Cover
Titel
Designs for an Anthropology of the Contemporary.


Autor(en)
Rabinow, Paul; Marcus, George E.; Faubion, James D.; Rees, Tobias
Erschienen
Anzahl Seiten
141 S.
Preis
€ 17,40
Rezensiert für H-Soz-Kult von
Cristian Alvarado Leyton, Lateinamerika-Zentrum, Universität Hamburg

Der vorliegende Band dokumentiert Gespräche Paul Rabinows und George Marcus’ über das Unbehagen an der Ethnologie. Paul Rabinow ist im deutschsprachigen Raum vor allem wegen seiner Werke über Foucault bekannt, der Rabinows Forschungen zur Biotechnologie und modernen Vernunft prägte. Marcus hat sich in den Feldern ethnographisches Schreiben, moderne Feldforschungsmethodik und Eliten hervorgetan. Tobias Rees, der die Gespräche verständnisfördernd moderierte, ist ein ehemaliger Promovend Rabinows und forschte in einem neurobiologischen Labor; James Faubion, ebenfalls Schüler Rabinows, beteiligte sich an einigen Gesprächssitzungen. Er publizierte von Foucault inspirierte Arbeiten zu Millenarismus, Verwandtschaft und Ethik.
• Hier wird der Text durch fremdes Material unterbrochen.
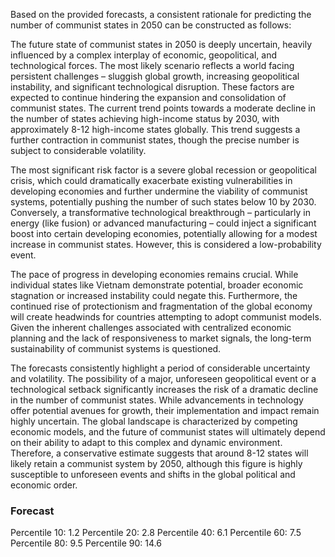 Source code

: Based on the provided forecasts, a consistent rationale for predicting the number of communist states in 2050 can be constructed as follows:

The future state of communist states in 2050 is deeply uncertain, heavily influenced by a complex interplay of economic, geopolitical, and technological forces. The most likely scenario reflects a world facing persistent challenges – sluggish global growth, increasing geopolitical instability, and significant technological disruption. These factors are expected to continue hindering the expansion and consolidation of communist states. The current trend points towards a moderate decline in the number of states achieving high-income status by 2030, with approximately 8-12 high-income states globally. This trend suggests a further contraction in communist states, though the precise number is subject to considerable volatility.

The most significant risk factor is a severe global recession or geopolitical crisis, which could dramatically exacerbate existing vulnerabilities in developing economies and further undermine the viability of communist systems, potentially pushing the number of such states below 10 by 2030. Conversely, a transformative technological breakthrough – particularly in energy (like fusion) or advanced manufacturing – could inject a significant boost into certain developing economies, potentially allowing for a modest increase in communist states. However, this is considered a low-probability event.

The pace of progress in developing economies remains crucial. While individual states like Vietnam demonstrate potential, broader economic stagnation or increased instability could negate this. Furthermore, the continued rise of protectionism and fragmentation of the global economy will create headwinds for countries attempting to adopt communist models. Given the inherent challenges associated with centralized economic planning and the lack of responsiveness to market signals, the long-term sustainability of communist systems is questioned. 

The forecasts consistently highlight a period of considerable uncertainty and volatility. The possibility of a major, unforeseen geopolitical event or a technological setback significantly increases the risk of a dramatic decline in the number of communist states. While advancements in technology offer potential avenues for growth, their implementation and impact remain highly uncertain. The global landscape is characterized by competing economic models, and the future of communist states will ultimately depend on their ability to adapt to this complex and dynamic environment.  Therefore, a conservative estimate suggests that around 8-12 states will likely retain a communist system by 2050, although this figure is highly susceptible to unforeseen events and shifts in the global political and economic order.

### Forecast

Percentile 10: 1.2
Percentile 20: 2.8
Percentile 40: 6.1
Percentile 60: 7.5
Percentile 80: 9.5
Percentile 90: 14.6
In Rees’ Einleitung wird das Gesprächsziel, ethnologische Arbeit nach Writing Culture aus einer „postmodernen“ reflexiven Metaperspektive zu bestimmen, gut entfaltet. Die folgenden sieben „dialogues“ sind chronologisch geordnet. Die ersten beiden beginnen mit dem nach 1945 einsetzenden „Golden Age“ der US-amerikanischen Ethnologie und führen zur Writing-Culture-Debatte der 1980er-Jahre. Der dritte Dialog resümiert den gegenwärtigen Status, während die Dialoge 4 bis 7 eine „emergierende“ Ethnologie reflektieren und Zukunftsszenarien diskutieren. Rees’ Nachwort, das die zentralen Gesprächsideen – das „design“ von Feldforschungen sowie die ethnologische Ausbildung in „design studios“ – aufgreifen soll, beendet den mit einem Register versehenen Band.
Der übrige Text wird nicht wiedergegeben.